Pulitzer winning playwright Lanford Wilson dies
By MARK KENNEDY, Associated Press
Mar 25, 2011 12:59 AM CDT
FILE - In this May 29, 1980 file photo, actors from left, Judd Hirsch, Bob Gunton, Patti LuPone and Mandy Patinkin, pose with Lanford Wilson, playwright of "Talley's Folley," which was honored as best play at the 1980 New York Drama Critics' Circle Awards in New York. Wilson, the Tony Award and Pulitzer-Prize...   (Associated Press)

Lanford Wilson, the Pulitzer Prize-winning playwright who championed outsiders, the forgotten and overlooked in such plays as "The Hot L Baltimore," "Burn This," "Fifth of July" and "Talley's Folly," has died. He was 73.

The Steppenwolf Theatre said Thursday that Wilson died Wednesday at a long term acute care facility in New Jersey. The playwright, who had been a resident of New York's Sag Harbor, died on the eve of the Chicago company's first preview production of a new staging of his "Hot L Baltimore."

"His tremendous spirit is with us in the theater and tonight's show will be in his memory and honor," Tina Landau, the director of the production, said Thursday.

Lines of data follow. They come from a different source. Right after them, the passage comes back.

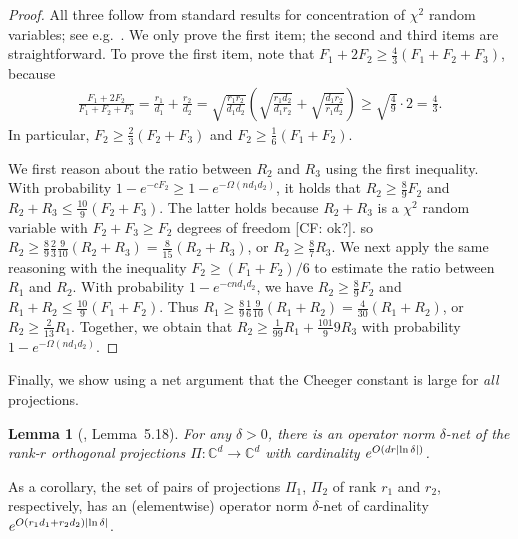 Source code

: \documentclass[aos]{imsart}
\newtheorem{lemma}[theorem]{Lemma}
\theoremstyle{definition}
\numberwithin{equation}{section}
\DeclarePairedDelimiter{\abs}{\lvert}{\rvert}
\newcommand{\C}{{\mathbb{C}}}
\newcommand{\CF}[1]{{\color{purple}[CF: #1]}}
\newcommand{\MW}[1]{{\color{red}[MW: #1]}}
\newcommand{\CF}[1]{{}}
\newcommand{\MW}[1]{{}}
\begin{document}
\begin{appendix}
\begin{proof}
All three follow from standard results for concentration of $\chi^2$ random variables; see e.g.~\cite{W19}.
We only prove the first item; the second and third items are straightforward.
To prove the first item, note that $F_1 + 2 F_2 \geq \frac43(F_1 + F_2 + F_3)$, because
\begin{align*}
  \frac{F_1 + 2 F_2}{F_1 + F_2 + F_3}
= \frac{r_1}{d_1} + \frac{r_2}{d_2}
= \sqrt{\frac{r_1r_2}{d_1d_2}} \left( \sqrt{\frac{r_1 d_2}{d_1 r_2}} + \sqrt{\frac{d_1 r_2}{r_1 d_2}} \right)
\geq \sqrt{\frac49} \cdot 2 = \frac43.
\end{align*}
In particular, $F_2 \geq \frac23(F_2 + F_3)$ and $F_2 \geq \frac16(F_1 + F_2)$. %

We first reason about the ratio between $R_2$ and $R_3$ using the first inequality.
With probability $1 - e^{- c F_2} \geq 1 - e^{- \Omega(n d_1 d_2)}$, it holds that $R_2 \geq \frac89 F_2$ and $R_2 + R_3 \leq \frac{10}9 (F _2 + F_3)$. The latter holds because $R_2 + R_3$ is a $\chi^2$ random variable with $F_2 + F_3 \geq F_2$ degrees of freedom \CF{ok?}. so $R_2 \geq \frac89 \frac23 \frac9{10} (R_2 + R_3) = \frac8{15} (R_2 + R_3)$, or $R_2 \geq \frac87 R_3$.
We next apply the same reasoning with the inequality $F_2 \geq (F_1 + F_2)/6$ to estimate the ratio between $R_1$ and $R_2$.
With probability $1 - e^{- c n d_1 d_2}$, we have $R_2 \geq \frac89 F_2$ and $R_1 + R_2 \leq \frac{10}9 (F_1 + F_2)$.
Thus $R_1 \geq \frac89 \frac16 \frac9{10} (R_1 + R_2) = \frac4{30} (R_1 + R_2)$, or $R_2 \geq \frac2{13} R_1$.
Together, we obtain that $R_2 \geq \frac1{99} R_1 + \frac{101}99 R_3$ with probability $1 - e^{-\Omega( n d_1 d_2)}$.
\end{proof}

Finally, we show using a net argument that the Cheeger constant is large for \emph{all} projections.

\begin{lemma}[\cite{FM20}, Lemma~5.18]\label{lem:net}
For any $\delta>0$, there is an operator norm $\delta$-net of the rank-$r$ orthogonal projections $\Pi\colon \C^d \to \C^d$ with cardinality $e^{O(d r \abs{\ln\delta})}$.
\end{lemma}

As a corollary, the set of pairs of projections $\Pi_1$, $\Pi_2$ of rank $r_1$ and $r_2$, respectively, has an (elementwise) operator norm $\delta$-net of cardinality $e^{O(r_1 d_1 + r_2 d_2) \abs{\ln \delta}}$.


\end{appendix}
\end{document}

Wilson was one of four founders of The Circle Repertory Company in New York, an incubator of important off-Broadway works. He was nominated for Tony Awards for "Angels Fall" "Talley's Folly" and "Fifth of July."

He won the Pulitzer for drama in 1980 for "Talley's Folly," the second in a trilogy of plays that follows the Talley family of Lebanon, Missouri, over several generations. Wilson himself was born in Lebanon, Mo, and frequently collaborated with director Marshall Mason, whom he met at a cafe in New York's Greenwich Village.

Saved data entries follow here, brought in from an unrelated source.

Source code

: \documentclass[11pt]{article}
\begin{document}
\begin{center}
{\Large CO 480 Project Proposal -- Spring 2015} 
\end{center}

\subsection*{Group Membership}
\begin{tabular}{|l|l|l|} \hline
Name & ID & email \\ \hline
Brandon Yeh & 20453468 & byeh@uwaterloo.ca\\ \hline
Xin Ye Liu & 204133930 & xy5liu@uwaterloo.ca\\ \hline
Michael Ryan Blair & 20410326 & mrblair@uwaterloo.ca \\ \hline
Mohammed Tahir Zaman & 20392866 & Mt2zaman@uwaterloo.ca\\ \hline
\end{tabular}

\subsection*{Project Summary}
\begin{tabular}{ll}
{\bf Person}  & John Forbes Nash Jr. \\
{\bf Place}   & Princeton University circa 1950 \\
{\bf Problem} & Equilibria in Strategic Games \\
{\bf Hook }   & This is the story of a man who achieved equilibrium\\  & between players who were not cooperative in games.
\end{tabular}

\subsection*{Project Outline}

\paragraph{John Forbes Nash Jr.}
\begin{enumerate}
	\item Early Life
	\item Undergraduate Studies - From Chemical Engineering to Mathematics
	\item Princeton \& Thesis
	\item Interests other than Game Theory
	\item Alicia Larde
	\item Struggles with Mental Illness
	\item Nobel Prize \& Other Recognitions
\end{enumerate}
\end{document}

He wrote some 17 full-length plays and more than 30 one-acts, creating gently lyrical works that look back at a lost past. His settings were both rural and urban _ his first full-length play, "Balm in Gilead," was a free-wheeling look at New York City lowlife in the early '60s.

"Talley's Folly" told the story of a middle-age romance, "Burn This," focused on a group of grieving friends and "The Hot l Baltimore" took a look at residents of a seedy residential hotel.

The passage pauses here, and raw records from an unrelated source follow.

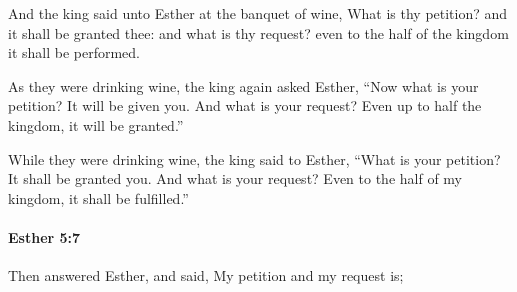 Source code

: 			\begin{versebox}
					\item[BHS] 
					\item[LXX] 
					\item[ASV] And the king said unto Esther at the banquet of wine, What is thy petition? and it shall be granted thee: and what is thy request? even to the half of the kingdom it shall be performed.
					\item[NIV] As they were drinking wine, the king again asked Esther, “Now what is your petition? It will be given you. And what is your request? Even up to half the kingdom, it will be granted.”
					\item[NRSV] While they were drinking wine, the king said to Esther, “What is your petition? It shall be granted you. And what is your request? Even to the half of my kingdom, it shall be fulfilled.”
			\end{versebox}

		\paragraph{Esther 5:7} %
			\label{ESTHER-5-7}

			Then answered Esther, and said, My petition and my request is;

Wilson's other plays include "The Mound Builders," "The Madness of Lady Bright" and "The Rimers of Eldritch." He also supplied the librettos for several operas, including "Summer and Smoke" and "This is the Rill Speaking."

"Lanford was a singular voice in the American theatre_an important artist, a gentle soul and a good friend," said Steppenwolf co-Founder Terry Kinney. "We will miss him sorely."